◆ Task goal:
From the data that follows, print exactly the lines starting at the one containing "フォーラムが CQ 5.4" and ending at the one containing "問題は、com.day.cq.commons.date.RelativeTimeFormat の書式文字列が 5.4"; include both of them and nothing more.

[Saved entries]
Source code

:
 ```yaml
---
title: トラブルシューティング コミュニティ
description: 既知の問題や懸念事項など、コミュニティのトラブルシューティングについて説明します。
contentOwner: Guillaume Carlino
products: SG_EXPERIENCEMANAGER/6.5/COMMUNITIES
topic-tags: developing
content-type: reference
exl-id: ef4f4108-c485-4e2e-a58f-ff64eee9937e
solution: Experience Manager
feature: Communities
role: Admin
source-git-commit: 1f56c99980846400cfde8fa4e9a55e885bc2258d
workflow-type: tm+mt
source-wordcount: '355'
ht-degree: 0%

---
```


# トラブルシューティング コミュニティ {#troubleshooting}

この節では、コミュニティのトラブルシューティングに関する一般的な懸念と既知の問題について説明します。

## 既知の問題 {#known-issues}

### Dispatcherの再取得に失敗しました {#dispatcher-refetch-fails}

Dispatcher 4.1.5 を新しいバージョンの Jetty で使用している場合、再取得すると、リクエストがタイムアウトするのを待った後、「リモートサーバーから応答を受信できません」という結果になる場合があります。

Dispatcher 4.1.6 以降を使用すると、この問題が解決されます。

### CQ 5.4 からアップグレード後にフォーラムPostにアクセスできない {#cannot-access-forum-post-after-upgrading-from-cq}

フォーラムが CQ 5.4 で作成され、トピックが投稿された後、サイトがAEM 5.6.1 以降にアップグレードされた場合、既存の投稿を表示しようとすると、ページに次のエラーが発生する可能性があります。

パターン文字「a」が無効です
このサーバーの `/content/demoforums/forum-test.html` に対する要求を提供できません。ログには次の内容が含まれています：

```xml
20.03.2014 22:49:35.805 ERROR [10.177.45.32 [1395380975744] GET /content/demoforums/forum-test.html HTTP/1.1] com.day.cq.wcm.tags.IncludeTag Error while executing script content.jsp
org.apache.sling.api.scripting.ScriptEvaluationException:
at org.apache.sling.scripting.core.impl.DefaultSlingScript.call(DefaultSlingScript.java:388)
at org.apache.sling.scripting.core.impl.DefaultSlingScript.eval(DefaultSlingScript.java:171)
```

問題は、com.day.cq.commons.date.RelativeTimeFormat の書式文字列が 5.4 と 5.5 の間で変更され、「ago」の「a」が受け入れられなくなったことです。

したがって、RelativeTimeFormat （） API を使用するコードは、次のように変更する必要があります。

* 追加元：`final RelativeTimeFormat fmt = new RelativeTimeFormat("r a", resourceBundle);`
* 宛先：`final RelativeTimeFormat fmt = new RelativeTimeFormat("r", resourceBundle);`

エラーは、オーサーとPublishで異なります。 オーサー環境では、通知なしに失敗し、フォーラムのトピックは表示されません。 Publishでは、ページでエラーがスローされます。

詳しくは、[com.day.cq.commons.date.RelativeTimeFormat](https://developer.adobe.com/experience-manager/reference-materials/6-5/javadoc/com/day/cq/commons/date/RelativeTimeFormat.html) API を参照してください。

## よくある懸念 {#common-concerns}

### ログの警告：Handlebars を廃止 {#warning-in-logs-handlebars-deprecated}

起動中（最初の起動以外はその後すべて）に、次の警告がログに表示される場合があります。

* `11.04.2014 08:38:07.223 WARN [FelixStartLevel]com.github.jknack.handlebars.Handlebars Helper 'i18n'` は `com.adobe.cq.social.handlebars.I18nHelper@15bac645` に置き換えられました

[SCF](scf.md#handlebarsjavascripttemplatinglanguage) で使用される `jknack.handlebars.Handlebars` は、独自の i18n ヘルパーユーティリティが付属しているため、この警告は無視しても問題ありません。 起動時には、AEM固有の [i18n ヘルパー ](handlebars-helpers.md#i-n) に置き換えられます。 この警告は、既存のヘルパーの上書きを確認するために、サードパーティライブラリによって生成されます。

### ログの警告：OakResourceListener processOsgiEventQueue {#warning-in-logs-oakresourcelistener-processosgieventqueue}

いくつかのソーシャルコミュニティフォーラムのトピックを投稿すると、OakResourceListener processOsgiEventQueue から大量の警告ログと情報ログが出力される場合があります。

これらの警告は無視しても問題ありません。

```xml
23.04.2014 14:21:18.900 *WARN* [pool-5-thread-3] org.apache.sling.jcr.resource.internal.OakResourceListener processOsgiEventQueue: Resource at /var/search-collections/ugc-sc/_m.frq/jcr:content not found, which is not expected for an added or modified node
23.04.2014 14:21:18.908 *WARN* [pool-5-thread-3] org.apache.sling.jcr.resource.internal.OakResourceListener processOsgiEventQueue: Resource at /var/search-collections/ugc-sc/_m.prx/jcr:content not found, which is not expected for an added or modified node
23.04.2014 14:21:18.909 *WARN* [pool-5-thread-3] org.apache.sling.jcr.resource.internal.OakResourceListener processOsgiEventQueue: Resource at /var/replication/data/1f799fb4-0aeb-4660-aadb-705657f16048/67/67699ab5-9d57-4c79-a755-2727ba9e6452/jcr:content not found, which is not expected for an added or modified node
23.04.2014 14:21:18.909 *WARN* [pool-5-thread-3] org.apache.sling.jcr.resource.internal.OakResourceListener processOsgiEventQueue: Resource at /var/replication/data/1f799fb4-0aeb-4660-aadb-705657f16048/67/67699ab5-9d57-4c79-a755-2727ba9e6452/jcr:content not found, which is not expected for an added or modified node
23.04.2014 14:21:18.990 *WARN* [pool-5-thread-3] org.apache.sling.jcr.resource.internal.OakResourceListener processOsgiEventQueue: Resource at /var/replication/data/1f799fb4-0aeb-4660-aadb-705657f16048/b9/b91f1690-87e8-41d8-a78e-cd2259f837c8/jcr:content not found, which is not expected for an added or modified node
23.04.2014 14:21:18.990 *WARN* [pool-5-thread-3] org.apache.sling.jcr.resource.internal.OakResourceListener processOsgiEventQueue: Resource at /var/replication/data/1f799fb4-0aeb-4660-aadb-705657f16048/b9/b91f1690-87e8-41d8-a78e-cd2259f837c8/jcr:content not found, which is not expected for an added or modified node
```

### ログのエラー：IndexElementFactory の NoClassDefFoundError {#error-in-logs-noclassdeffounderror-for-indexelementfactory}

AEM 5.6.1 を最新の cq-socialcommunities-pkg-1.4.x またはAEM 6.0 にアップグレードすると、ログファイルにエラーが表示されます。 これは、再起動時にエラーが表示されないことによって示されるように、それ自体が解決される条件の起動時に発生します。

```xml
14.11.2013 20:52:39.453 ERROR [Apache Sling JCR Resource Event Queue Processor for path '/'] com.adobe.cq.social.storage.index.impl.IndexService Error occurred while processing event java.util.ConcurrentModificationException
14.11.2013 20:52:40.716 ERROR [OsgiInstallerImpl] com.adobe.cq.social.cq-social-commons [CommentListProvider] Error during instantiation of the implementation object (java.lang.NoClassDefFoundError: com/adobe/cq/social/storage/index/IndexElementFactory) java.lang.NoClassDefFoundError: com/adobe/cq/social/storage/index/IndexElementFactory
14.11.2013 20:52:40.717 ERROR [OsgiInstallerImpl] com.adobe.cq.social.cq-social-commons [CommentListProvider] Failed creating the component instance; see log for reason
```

◆ Expected answer:
フォーラムが CQ 5.4 で作成され、トピックが投稿された後、サイトがAEM 5.6.1 以降にアップグレードされた場合、既存の投稿を表示しようとすると、ページに次のエラーが発生する可能性があります。

パターン文字「a」が無効です
このサーバーの `/content/demoforums/forum-test.html` に対する要求を提供できません。ログには次の内容が含まれています：

```xml
20.03.2014 22:49:35.805 ERROR [10.177.45.32 [1395380975744] GET /content/demoforums/forum-test.html HTTP/1.1] com.day.cq.wcm.tags.IncludeTag Error while executing script content.jsp
org.apache.sling.api.scripting.ScriptEvaluationException:
at org.apache.sling.scripting.core.impl.DefaultSlingScript.call(DefaultSlingScript.java:388)
at org.apache.sling.scripting.core.impl.DefaultSlingScript.eval(DefaultSlingScript.java:171)
```

問題は、com.day.cq.commons.date.RelativeTimeFormat の書式文字列が 5.4 と 5.5 の間で変更され、「ago」の「a」が受け入れられなくなったことです。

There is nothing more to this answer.